Today’s guest is Michael Markowitz. He’s the founder and owner of Markowitz Enterprises, LLC. This New York-based Financial Services company specializes in CPA services, consulting, and asset protection. Many of his clients are foreigners coming to the US to open businesses. He has over 40 years of experience in providing financial guidance to entertainment professionals, family officers, offices, and small businesses. Outside of his practice, Michael is a successful investor and speaker and is very involved with many philanthropic endeavors, one of which I will ask him about.
So welcome, Michael. I’m delighted that you’re with us today.
Thank you, Phillip. It’s great to be here. I appreciate the time.
Perhaps you could start by just telling us a bit about your background, not so much your CPA background, but how you developed a background with so many international clients. It’s unusual because most CPAs are very US-focused, and you are more internationally focused.
It almost happened by accident. I have a very good friend who is Brazilian and living in Rio de Janeiro, and he is involved in a worldwide, global kind of consortium of language translators. They had asked him, you know, about setting up an entity in the United States to do business here and
Oh, you. Yeah, I’m sorry.
You know, I told him. Well, sure, I think I can help you. You know, I don’t think this is going to be that crazy busy or impossible for me to do. And so, as a result of that, and they did become my client, I helped them establish an entity here in the United States and subsequently took care of for them all of their financial and tax filings that were required.
This person referred me to that person, who referred me to that person, and so on.
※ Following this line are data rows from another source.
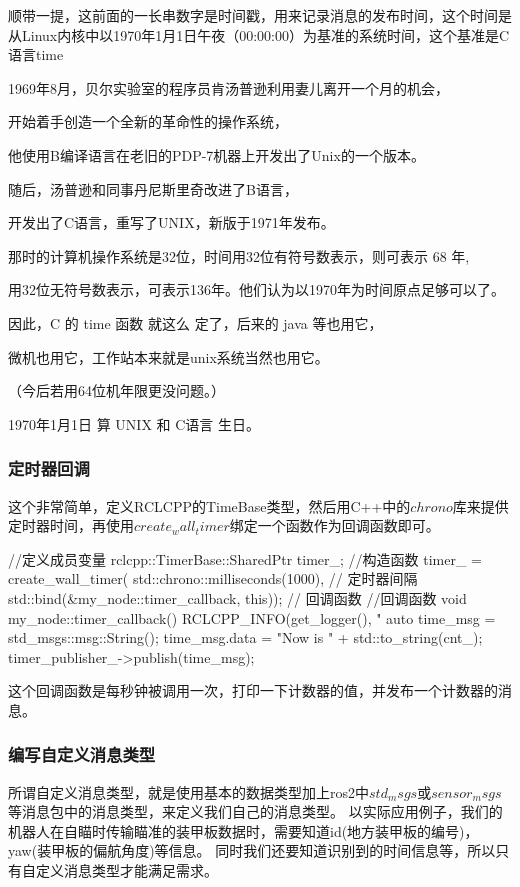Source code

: 顺带一提，这前面的一长串数字是时间戳，用来记录消息的发布时间，这个时间是从Linux内核中以1970年1月1日午夜（00:00:00）为基准的系统时间，这个基准是C语言time
\begin{tcode}
    1969年8月，贝尔实验室的程序员肯汤普逊利用妻儿离开一个月的机会，

    开始着手创造一个全新的革命性的操作系统，
    
    他使用B编译语言在老旧的PDP-7机器上开发出了Unix的一个版本。

    随后，汤普逊和同事丹尼斯里奇改进了B语言，
    
    开发出了C语言，重写了UNIX，新版于1971年发布。

    那时的计算机操作系统是32位，时间用32位有符号数表示，则可表示 68 年,

    用32位无符号数表示，可表示136年。他们认为以1970年为时间原点足够可以了。 

    因此，C 的 time 函数 就这么 定了，后来的 java 等也用它，
    
    微机也用它，工作站本来就是unix系统当然也用它。
    
    （今后若用64位机年限更没问题。）

    1970年1月1日 算 UNIX 和 C语言 生日。
\end{tcode}

\subsubsection{定时器回调}
这个非常简单，定义RCLCPP的TimeBase类型，然后用C++中的$chrono$库来提供定时器时间，再使用$create_wall_timer$绑定一个函数作为回调函数即可。
\begin{tcode}
    //定义成员变量
    rclcpp::TimerBase::SharedPtr timer_;
    //构造函数
    timer_ = create_wall_timer(
        std::chrono::milliseconds(1000), // 定时器间隔
        std::bind(&my_node::timer_callback, this)); // 回调函数
    //回调函数
    void my_node::timer_callback()
    {
        RCLCPP_INFO(get_logger(), "%
        auto time_msg = std_msgs::msg::String();
        time_msg.data = "Now is " + std::to_string(cnt_);
        timer_publisher_->publish(time_msg);
    }
\end{tcode}
这个回调函数是每秒钟被调用一次，打印一下计数器的值，并发布一个计数器的消息。

\subsubsection{编写自定义消息类型}
所谓自定义消息类型，就是使用基本的数据类型加上ros2中$std_msgs$或$sensor_msgs$等消息包中的消息类型，来定义我们自己的消息类型。
以实际应用例子，我们的机器人在自瞄时传输瞄准的装甲板数据时，需要知道id(地方装甲板的编号)，yaw(装甲板的偏航角度)等信息。
同时我们还要知道识别到的时间信息等，所以只有自定义消息类型才能满足需求。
And you know, in the kind of business and practice that I have, a lot of my business comes through those kinds of referrals, whether they be international or not.
That’s great. And so, it just grew from there from those referrals?
It did indeed.
That’s wonderful, yeah. Well, our language translation agency started similarly over 30 years ago. We were approached out of the blue one day by a group of translators in, of all places, New Zealand. They were looking for a marketing agency, and that fit my international marketing background, language studies, language knowledge, and so forth. We just started with them, and they were our translators and translation group for about six years. And they no longer are, but by then we were well established.
Like you, that first company that was my first international client is no longer my client. But it’s not because of anything that I didn’t do. It’s just because they decided to move out of the U.S. market.
Oh yeah, that makes sense, and, in our case, the quality diminished to a certain extent, and we couldn’t have that, so we got a different model.
Let’s skip ahead for a moment, while I’m still thinking of it. I know that you’ve got a wonderful non-profit in Malawi.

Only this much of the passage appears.